La nutrizionista Silvia Migliaccio (Sisa): "Per compensare la sera un uovo sodo o del tonno con insalata, non esagerare con il cioccolato e a Pasquetta favorire il movimento"
"Durante il pranzo di Pasqua si possono facilmente superare le 3.000 calorie. Un apporto elevato, dovuto alla varietà e alla ricchezza dei piatti della tradizione, che rende importante prestare attenzione all'equilibrio complessivo della giornata. Quindi, se le calorie assunte sono maggiori rispetto al nostro fabbisogno calorico, sarà necessario non 'affaticare' ulteriormente l'organismo compensando con una cena leggera la sera". Così Silvia Migliaccio, specialista in endocrinologia e nutrizione umana, presidente della Società italiana di scienze dell'alimentazione (Sisa), spiega all'Adnkronos Salute come e perché evitare gli stravizi durante le festività pasquali ricche di tradizioni, anche a tavola.

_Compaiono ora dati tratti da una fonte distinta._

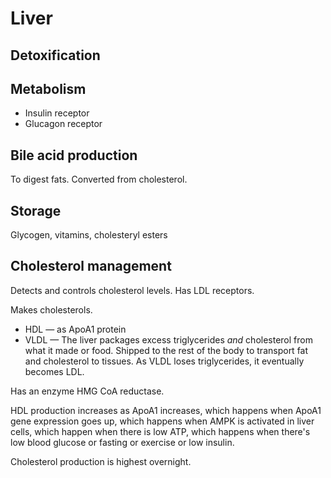 # Liver

## Detoxification

## Metabolism

* Insulin receptor
* Glucagon receptor

## Bile acid production

To digest fats. Converted from cholesterol. 

## Storage

Glycogen, vitamins, cholesteryl esters

## Cholesterol management

Detects and controls cholesterol levels. Has LDL receptors.

Makes cholesterols.

* HDL — as ApoA1 protein
* VLDL — The liver packages excess triglycerides _and_ cholesterol from what it made or food. Shipped to the rest of the body to transport fat and cholesterol to tissues. As VLDL loses triglycerides, it eventually becomes LDL.

Has an enzyme HMG CoA reductase.

HDL production increases as ApoA1 increases,
which happens when ApoA1 gene expression goes up,
which happens when AMPK is activated in liver cells,
which happen when there is low ATP,
which happens when there's low blood glucose or fasting or exercise or low insulin. 

Cholesterol production is highest overnight.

Si parte già "dalla colazione, dove l'uovo", alimento simbolo della festa, "offre un apporto nutrizionale quasi completo con appena 70-80 calorie. Accanto alle uova sode, però, non mancano uova di cioccolato, pizze dolci o salate e salumi, oltre ai dolci tipici come la colomba (390 calorie per 100 grammi) e l'agnello di zucchero (480 calorie per 100 grammi), tutti alimenti molto calorici che possono coprire da soli la quota calorica di un pasto". A pranzo, protagonista è spesso l'agnello.
"Nella versione più giovane, da latte o abbacchio, è facilmente digeribile e ha circa 160 calorie per 100 grammi - ricorda Migliaccio - con 8-10% di contenuto lipidico, nelle parti magre, e 20% circa di proteine. Le calorie variano, però, con il tipo di cottura: cosciotto e spalla arrosto o costolette alla brace non diventano molto caloriche, mentre se le cotolette vengono fritte le calorie aumentano notevolmente". Quindi, "proprio per compensare eventuali eccessi - raccomanda la specialista - è consigliabile mantenere leggera la cena, scegliendo di mangiare un uovo sodo, se avanzato dalla colazione, o del tonno sott'olio sgocciolato (confezione da 80 grammi) con dell'insalata condita con un cucchiaino di olio, e si apporteranno solo 180 calorie, oppure una piccola fetta di colomba con un bicchiere di latte parzialmente scremato per non superare le 250 calorie".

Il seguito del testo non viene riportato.